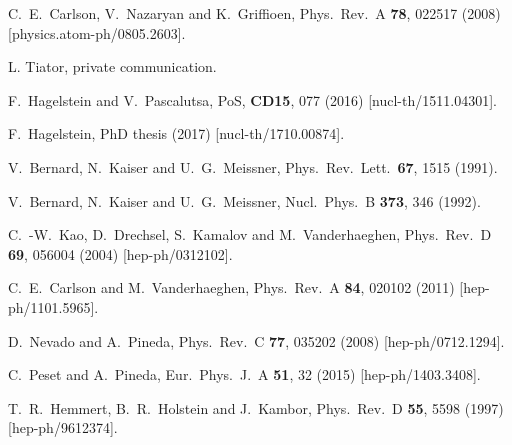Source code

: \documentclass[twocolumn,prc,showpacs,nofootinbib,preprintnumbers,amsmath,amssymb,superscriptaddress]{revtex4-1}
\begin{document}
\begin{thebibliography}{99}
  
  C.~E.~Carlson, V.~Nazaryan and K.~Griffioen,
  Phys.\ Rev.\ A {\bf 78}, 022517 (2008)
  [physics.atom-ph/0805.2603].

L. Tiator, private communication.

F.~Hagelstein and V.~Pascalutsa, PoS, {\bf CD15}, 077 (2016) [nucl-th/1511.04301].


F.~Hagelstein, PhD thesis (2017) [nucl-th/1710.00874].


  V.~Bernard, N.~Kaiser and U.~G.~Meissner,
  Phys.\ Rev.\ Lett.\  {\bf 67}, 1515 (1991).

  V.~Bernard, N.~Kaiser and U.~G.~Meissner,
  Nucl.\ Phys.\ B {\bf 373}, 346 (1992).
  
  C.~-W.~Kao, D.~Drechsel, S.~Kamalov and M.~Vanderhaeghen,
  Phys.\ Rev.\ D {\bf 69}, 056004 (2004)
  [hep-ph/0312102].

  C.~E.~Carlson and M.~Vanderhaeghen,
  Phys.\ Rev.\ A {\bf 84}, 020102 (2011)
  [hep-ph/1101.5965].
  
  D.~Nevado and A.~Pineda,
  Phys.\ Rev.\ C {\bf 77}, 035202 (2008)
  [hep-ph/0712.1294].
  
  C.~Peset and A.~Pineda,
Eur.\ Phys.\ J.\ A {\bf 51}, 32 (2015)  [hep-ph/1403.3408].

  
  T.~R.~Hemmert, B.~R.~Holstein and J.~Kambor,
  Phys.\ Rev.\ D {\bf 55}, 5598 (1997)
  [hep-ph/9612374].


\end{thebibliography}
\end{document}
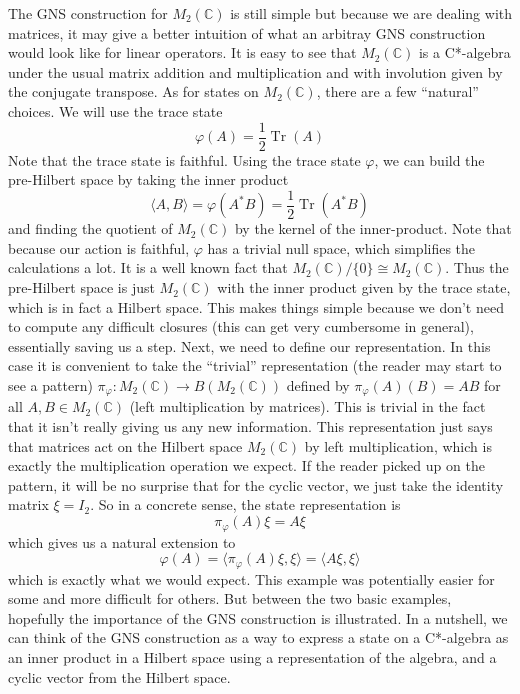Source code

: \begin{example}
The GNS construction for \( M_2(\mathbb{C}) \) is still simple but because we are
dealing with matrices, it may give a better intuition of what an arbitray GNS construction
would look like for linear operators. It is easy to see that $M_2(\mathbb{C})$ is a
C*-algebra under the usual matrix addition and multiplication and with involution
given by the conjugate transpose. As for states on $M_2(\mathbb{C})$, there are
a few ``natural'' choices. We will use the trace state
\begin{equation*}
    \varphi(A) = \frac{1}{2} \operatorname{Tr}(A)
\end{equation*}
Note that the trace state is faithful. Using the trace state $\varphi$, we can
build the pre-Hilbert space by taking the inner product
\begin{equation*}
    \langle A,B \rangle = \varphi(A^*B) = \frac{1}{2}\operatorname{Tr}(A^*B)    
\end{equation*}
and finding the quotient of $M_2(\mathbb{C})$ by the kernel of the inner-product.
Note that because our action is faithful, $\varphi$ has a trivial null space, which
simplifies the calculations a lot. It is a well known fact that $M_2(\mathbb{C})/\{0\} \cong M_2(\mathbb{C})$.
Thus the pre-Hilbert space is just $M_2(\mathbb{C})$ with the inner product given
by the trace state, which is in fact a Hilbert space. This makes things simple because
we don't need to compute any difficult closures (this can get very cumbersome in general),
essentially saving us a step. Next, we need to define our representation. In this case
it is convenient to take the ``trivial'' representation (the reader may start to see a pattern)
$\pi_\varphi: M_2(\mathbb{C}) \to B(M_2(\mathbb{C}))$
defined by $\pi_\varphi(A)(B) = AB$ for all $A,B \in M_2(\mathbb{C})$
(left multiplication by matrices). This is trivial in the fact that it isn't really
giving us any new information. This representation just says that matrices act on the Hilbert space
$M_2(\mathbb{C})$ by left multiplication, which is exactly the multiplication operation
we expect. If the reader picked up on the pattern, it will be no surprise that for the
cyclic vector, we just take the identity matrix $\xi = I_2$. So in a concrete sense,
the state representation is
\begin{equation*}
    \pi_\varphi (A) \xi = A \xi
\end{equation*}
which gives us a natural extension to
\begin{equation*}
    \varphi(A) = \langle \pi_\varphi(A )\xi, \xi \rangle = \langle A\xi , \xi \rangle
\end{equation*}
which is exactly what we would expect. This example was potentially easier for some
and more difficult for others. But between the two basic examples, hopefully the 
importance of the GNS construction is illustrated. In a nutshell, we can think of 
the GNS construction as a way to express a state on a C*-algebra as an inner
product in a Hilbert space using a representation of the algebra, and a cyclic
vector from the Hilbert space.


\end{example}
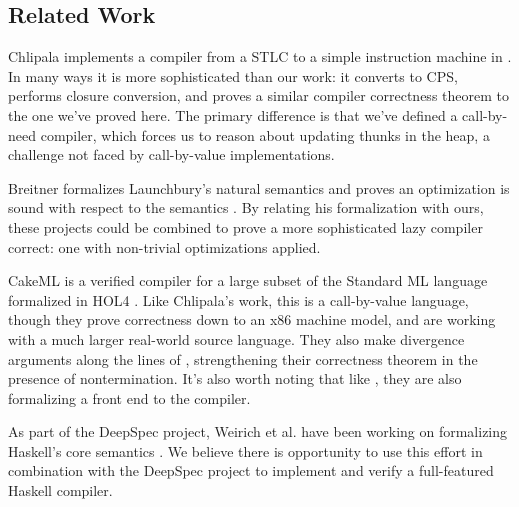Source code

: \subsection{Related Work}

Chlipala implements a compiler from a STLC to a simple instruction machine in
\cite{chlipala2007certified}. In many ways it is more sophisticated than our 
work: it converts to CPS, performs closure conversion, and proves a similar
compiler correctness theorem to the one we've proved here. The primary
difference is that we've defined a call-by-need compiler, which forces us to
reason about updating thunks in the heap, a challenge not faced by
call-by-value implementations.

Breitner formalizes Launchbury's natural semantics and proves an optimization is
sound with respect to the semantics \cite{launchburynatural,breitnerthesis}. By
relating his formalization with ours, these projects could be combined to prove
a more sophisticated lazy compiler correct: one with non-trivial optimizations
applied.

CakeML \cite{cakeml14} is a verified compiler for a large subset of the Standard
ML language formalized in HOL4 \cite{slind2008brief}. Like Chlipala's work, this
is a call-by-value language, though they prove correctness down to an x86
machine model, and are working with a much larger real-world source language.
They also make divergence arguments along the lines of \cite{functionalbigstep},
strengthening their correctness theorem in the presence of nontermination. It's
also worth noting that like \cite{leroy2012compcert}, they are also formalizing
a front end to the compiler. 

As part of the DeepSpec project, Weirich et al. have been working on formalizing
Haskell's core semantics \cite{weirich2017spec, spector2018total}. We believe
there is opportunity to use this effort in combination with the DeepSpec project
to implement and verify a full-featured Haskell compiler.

• [TASK INSTRUCTIONS]:
Tally the lines of the records that contain "multiplication", then write only the total.

• [EXERCISE SOLUTION]:
3